Retype, word for word, every line of the records below starting at the one that contains "Definitely a must-see." and ending at the one that contains "be for you."; include both of those lines and nothing more.
•••
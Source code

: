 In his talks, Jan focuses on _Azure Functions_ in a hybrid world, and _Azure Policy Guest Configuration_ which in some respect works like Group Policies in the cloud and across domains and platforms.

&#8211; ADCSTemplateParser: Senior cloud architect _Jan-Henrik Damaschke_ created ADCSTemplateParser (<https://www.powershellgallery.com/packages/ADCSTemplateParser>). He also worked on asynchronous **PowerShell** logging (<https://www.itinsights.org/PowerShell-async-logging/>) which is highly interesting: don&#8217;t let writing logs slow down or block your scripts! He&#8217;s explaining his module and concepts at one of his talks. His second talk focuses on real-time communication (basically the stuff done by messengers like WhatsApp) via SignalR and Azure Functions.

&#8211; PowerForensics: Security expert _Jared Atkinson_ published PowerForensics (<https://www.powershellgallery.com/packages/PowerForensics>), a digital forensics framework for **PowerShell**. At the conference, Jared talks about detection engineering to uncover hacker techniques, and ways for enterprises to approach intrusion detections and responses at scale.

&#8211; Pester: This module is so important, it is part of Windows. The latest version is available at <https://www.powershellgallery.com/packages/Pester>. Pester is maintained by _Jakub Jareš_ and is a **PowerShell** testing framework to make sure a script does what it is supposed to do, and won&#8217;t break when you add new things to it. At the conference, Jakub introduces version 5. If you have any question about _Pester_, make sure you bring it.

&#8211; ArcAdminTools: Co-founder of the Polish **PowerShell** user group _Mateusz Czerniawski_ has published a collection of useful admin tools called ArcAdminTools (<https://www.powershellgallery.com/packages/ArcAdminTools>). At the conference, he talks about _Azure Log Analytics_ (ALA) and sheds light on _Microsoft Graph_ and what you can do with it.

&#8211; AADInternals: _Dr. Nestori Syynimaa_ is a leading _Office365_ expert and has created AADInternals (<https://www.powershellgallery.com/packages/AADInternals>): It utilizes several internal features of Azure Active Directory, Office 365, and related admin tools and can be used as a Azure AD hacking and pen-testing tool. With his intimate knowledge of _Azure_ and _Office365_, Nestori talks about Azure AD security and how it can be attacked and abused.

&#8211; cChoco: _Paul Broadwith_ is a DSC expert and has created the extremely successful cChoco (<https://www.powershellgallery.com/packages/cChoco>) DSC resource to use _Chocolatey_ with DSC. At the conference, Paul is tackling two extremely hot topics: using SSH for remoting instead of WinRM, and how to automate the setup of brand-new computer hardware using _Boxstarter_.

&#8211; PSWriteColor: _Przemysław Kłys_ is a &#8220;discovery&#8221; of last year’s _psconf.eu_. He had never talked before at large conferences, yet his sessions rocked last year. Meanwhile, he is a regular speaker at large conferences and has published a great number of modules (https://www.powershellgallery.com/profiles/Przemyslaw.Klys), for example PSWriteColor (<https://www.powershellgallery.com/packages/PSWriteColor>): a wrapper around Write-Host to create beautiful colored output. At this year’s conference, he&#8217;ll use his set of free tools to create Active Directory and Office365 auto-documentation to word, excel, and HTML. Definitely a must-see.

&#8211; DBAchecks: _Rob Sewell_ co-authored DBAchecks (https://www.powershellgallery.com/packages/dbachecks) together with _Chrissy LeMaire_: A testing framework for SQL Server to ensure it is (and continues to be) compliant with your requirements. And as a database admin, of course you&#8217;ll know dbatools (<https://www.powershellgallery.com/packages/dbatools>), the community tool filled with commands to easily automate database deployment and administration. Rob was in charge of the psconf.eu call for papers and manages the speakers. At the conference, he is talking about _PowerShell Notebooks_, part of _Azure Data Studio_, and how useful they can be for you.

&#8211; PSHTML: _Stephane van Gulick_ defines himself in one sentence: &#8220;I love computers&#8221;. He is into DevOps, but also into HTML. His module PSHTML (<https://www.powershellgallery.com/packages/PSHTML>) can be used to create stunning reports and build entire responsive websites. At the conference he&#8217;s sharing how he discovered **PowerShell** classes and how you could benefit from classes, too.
•••
Answer to the problem —
&#8211; PSWriteColor: _Przemysław Kłys_ is a &#8220;discovery&#8221; of last year’s _psconf.eu_. He had never talked before at large conferences, yet his sessions rocked last year. Meanwhile, he is a regular speaker at large conferences and has published a great number of modules (https://www.powershellgallery.com/profiles/Przemyslaw.Klys), for example PSWriteColor (<https://www.powershellgallery.com/packages/PSWriteColor>): a wrapper around Write-Host to create beautiful colored output. At this year’s conference, he&#8217;ll use his set of free tools to create Active Directory and Office365 auto-documentation to word, excel, and HTML. Definitely a must-see.

&#8211; DBAchecks: _Rob Sewell_ co-authored DBAchecks (https://www.powershellgallery.com/packages/dbachecks) together with _Chrissy LeMaire_: A testing framework for SQL Server to ensure it is (and continues to be) compliant with your requirements. And as a database admin, of course you&#8217;ll know dbatools (<https://www.powershellgallery.com/packages/dbatools>), the community tool filled with commands to easily automate database deployment and administration. Rob was in charge of the psconf.eu call for papers and manages the speakers. At the conference, he is talking about _PowerShell Notebooks_, part of _Azure Data Studio_, and how useful they can be for you.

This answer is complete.